- **AIM OF THE TASK**:
Your response should be the lines from the one containing "<td>19078</td>" through the end of the material, copied exactly and with nothing added.

━━ DATA EXTRACTS

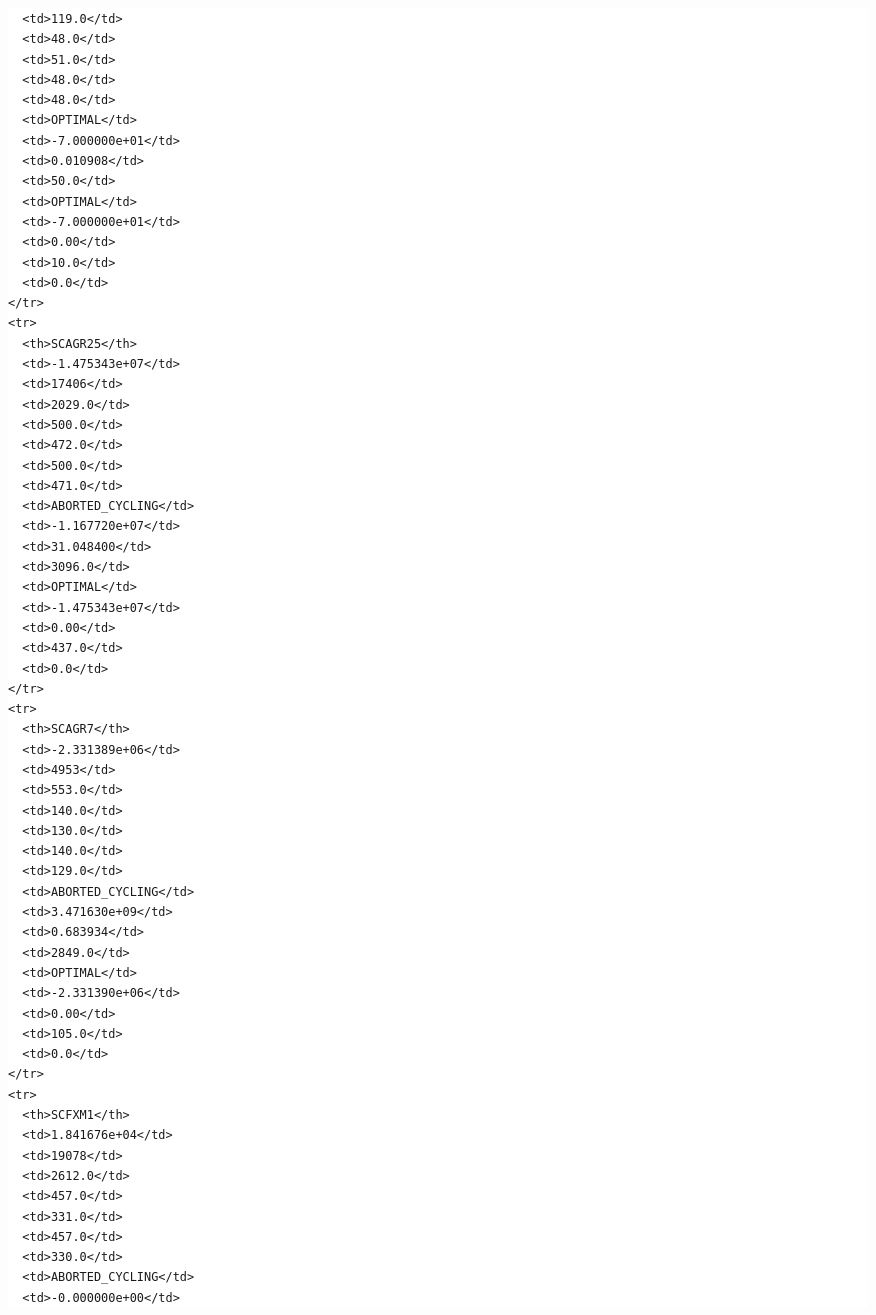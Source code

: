       <td>119.0</td>
      <td>48.0</td>
      <td>51.0</td>
      <td>48.0</td>
      <td>48.0</td>
      <td>OPTIMAL</td>
      <td>-7.000000e+01</td>
      <td>0.010908</td>
      <td>50.0</td>
      <td>OPTIMAL</td>
      <td>-7.000000e+01</td>
      <td>0.00</td>
      <td>10.0</td>
      <td>0.0</td>
    </tr>
    <tr>
      <th>SCAGR25</th>
      <td>-1.475343e+07</td>
      <td>17406</td>
      <td>2029.0</td>
      <td>500.0</td>
      <td>472.0</td>
      <td>500.0</td>
      <td>471.0</td>
      <td>ABORTED_CYCLING</td>
      <td>-1.167720e+07</td>
      <td>31.048400</td>
      <td>3096.0</td>
      <td>OPTIMAL</td>
      <td>-1.475343e+07</td>
      <td>0.00</td>
      <td>437.0</td>
      <td>0.0</td>
    </tr>
    <tr>
      <th>SCAGR7</th>
      <td>-2.331389e+06</td>
      <td>4953</td>
      <td>553.0</td>
      <td>140.0</td>
      <td>130.0</td>
      <td>140.0</td>
      <td>129.0</td>
      <td>ABORTED_CYCLING</td>
      <td>3.471630e+09</td>
      <td>0.683934</td>
      <td>2849.0</td>
      <td>OPTIMAL</td>
      <td>-2.331390e+06</td>
      <td>0.00</td>
      <td>105.0</td>
      <td>0.0</td>
    </tr>
    <tr>
      <th>SCFXM1</th>
      <td>1.841676e+04</td>
      <td>19078</td>
      <td>2612.0</td>
      <td>457.0</td>
      <td>331.0</td>
      <td>457.0</td>
      <td>330.0</td>
      <td>ABORTED_CYCLING</td>
      <td>-0.000000e+00</td>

━━━━

- **ANSWER FOR THE TASK**:
      <td>19078</td>
      <td>2612.0</td>
      <td>457.0</td>
      <td>331.0</td>
      <td>457.0</td>
      <td>330.0</td>
      <td>ABORTED_CYCLING</td>
      <td>-0.000000e+00</td>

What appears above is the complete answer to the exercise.